Exercise instructions - Wherever the string "system" shows up in the records below, return that line.

= Beginning of Section =

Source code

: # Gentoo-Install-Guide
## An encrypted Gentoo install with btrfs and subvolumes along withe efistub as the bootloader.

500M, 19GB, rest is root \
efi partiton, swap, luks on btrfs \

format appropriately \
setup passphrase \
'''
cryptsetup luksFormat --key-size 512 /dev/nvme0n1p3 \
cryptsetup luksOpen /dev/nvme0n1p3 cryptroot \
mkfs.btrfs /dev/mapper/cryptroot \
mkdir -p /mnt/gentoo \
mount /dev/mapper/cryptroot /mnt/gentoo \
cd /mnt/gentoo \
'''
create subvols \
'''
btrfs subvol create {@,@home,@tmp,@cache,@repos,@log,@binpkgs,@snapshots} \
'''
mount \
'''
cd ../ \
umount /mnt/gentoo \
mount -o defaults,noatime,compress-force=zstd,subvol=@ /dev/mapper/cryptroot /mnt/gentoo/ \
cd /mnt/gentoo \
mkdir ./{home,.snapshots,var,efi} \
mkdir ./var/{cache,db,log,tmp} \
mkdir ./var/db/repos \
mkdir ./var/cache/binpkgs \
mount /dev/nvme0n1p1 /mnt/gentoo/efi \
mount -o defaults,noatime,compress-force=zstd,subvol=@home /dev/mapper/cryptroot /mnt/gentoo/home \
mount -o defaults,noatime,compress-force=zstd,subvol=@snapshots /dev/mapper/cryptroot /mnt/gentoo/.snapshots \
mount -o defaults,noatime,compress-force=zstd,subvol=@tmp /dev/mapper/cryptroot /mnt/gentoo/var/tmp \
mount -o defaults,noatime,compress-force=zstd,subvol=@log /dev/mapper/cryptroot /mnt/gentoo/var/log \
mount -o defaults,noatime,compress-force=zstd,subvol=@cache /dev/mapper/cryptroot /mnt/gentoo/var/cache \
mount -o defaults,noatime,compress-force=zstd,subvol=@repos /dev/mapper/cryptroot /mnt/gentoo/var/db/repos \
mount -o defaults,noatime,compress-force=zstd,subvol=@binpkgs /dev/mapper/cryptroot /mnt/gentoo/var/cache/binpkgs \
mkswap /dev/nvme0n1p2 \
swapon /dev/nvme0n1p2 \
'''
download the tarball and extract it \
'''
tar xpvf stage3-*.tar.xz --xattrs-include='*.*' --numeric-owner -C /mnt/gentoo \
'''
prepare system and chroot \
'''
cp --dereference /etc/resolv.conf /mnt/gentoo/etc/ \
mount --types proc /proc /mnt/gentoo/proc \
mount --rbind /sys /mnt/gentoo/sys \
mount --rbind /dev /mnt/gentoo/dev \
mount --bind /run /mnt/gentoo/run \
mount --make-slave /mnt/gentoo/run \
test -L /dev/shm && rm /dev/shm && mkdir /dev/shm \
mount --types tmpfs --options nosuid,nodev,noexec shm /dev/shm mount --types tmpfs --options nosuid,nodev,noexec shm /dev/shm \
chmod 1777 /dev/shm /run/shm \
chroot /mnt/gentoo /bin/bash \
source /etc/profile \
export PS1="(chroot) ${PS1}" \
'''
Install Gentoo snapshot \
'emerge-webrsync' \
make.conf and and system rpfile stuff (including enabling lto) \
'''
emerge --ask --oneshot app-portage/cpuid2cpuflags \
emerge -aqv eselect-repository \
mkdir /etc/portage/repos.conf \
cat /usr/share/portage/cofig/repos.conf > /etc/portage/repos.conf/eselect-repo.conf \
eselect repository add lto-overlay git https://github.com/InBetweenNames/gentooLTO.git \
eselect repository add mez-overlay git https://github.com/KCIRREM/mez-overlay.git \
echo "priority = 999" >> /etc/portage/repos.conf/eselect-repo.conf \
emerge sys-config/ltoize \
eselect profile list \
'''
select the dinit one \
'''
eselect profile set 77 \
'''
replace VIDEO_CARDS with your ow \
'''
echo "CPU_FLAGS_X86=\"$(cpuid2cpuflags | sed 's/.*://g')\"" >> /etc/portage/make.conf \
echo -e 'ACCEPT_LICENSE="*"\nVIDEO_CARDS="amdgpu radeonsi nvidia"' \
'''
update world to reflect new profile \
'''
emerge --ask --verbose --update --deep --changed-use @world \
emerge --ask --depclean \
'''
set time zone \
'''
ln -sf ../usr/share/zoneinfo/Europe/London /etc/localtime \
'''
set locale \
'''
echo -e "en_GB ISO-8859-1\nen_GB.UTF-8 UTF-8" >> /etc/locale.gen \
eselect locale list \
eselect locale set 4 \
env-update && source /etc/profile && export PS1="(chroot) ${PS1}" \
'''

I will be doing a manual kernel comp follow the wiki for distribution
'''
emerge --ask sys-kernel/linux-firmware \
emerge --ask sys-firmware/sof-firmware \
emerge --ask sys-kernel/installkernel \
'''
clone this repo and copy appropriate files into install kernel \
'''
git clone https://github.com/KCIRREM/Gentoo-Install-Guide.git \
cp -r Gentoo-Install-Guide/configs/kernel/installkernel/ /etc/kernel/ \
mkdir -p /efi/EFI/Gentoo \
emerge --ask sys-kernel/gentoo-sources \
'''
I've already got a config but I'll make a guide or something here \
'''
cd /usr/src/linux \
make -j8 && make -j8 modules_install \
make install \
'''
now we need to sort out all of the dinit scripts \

= End of Section =

Output below -
prepare system and chroot \
make.conf and and system rpfile stuff (including enabling lto) \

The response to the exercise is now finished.